The department is expected to propose a range of plans to reduce and realign resources to meet its most important goals at lower cost.
"The deans have identified a few departments that have unusually large expenditures falling outside their professorial budgets; Theatre, Film and Dance is among those departments," Dean Peter Lepage said.
Most of the planning will take place within the department; the process will include discussions among the deans and department leadership, faculty and staff. A finalized plan will then be submitted to Lepage for approval.
"There are two timelines that we are looking at -- one is short term, in dealing with cuts that are necessary for the next fiscal year," said TFD Department Manager Charles Fay. "The second set of decisions is longer term. The department has been asked what they want to look like in the future, and that's going to take a great deal of discussion and hard work. The chair and the artistic director are developing a process for making the longer-term decisions."
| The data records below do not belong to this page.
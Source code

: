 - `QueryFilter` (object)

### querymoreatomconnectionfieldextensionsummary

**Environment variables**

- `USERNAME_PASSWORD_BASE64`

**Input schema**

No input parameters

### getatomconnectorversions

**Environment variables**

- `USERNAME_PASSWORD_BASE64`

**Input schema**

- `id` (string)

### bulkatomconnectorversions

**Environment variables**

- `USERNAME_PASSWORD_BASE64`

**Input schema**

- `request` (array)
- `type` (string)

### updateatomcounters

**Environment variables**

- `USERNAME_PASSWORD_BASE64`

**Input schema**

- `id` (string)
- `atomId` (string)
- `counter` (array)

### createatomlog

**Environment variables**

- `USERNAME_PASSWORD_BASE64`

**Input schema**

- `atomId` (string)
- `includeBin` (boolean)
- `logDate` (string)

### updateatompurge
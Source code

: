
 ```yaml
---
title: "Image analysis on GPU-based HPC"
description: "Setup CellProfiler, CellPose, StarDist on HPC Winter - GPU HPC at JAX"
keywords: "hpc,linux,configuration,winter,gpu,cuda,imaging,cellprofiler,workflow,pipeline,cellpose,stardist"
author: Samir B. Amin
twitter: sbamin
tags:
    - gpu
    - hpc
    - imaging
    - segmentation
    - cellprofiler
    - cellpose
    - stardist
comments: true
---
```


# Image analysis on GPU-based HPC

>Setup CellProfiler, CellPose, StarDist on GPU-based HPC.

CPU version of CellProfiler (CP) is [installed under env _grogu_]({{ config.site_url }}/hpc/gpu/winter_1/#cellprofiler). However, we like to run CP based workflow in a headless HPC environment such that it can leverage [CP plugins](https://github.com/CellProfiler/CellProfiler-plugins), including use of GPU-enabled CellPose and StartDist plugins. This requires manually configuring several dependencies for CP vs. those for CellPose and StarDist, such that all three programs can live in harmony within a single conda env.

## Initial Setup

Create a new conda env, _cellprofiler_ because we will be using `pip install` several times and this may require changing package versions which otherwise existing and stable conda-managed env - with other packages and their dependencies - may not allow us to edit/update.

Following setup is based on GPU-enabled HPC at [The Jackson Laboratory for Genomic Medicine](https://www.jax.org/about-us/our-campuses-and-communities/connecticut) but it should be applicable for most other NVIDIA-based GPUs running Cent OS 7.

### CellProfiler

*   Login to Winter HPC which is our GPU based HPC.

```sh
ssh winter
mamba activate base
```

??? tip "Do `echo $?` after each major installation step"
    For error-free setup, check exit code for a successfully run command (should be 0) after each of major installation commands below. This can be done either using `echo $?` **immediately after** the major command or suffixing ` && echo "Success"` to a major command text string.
Department Chair Amy Villarejo was traveling to a conference and unavailable at press time.
"There will be no changes to the current season," Fay said.
Lepage has stated the first priority in planning for the college's future amid current economic restraints "is the number and quality of its professorial faculty -- the single greatest factor in determining excellence in undergraduate education and Cornell's international reputation. A wave of upcoming retirements has intensified the need to invest in a strong faculty."
Lepage provided the following answers to questions about cost-cutting, the budget process and the department.
Q: Training is a large part of the department's mission and its students' education, for example, in technical design and acting. Could having fewer lecturers and technical staff potentially lead the department to focus less on production and practice and more on theory and history?
A: It is impossible to predict the outcome of the department's planning efforts, which haven't yet begun, let alone the ramifications of the plan they adopt. I have encouraged the department to be creative, especially as they think of the student experience in theater, dance and film. It is possible that in the future, students will gain even more direct experience on stage and in other aspects of production.
Q: Which other units in the college have large non-professorial expenditures?
A: We are working with each department individually and will respect the privacy of those discussions. However, the other arts areas of the college do not have such expenditures. A reduction of $1 million to $2 million would more closely align Theatre, Film and Dance expenditures with those of our other arts departments.
Q: Will losses among non-tenured faculty affect the range of course offerings in theater, film and dance?
A: The department has been charged with serving undergraduate need and recommending alternative student experiences as part of the planning process. Until we adopt a plan, it's premature to imagine how the curriculum will change.
Q: What is the timeline for reviewing the proposals and the final budget decision?
A: I have asked the department to submit multiple proposals with a range of costs by May. They will have until two years from now to achieve full savings. The college is taking on the expense of financing the department for an additional year and a half so that students will have a smoother transition, and people whose positions are affected will have long lead time and more opportunities to plan for the future.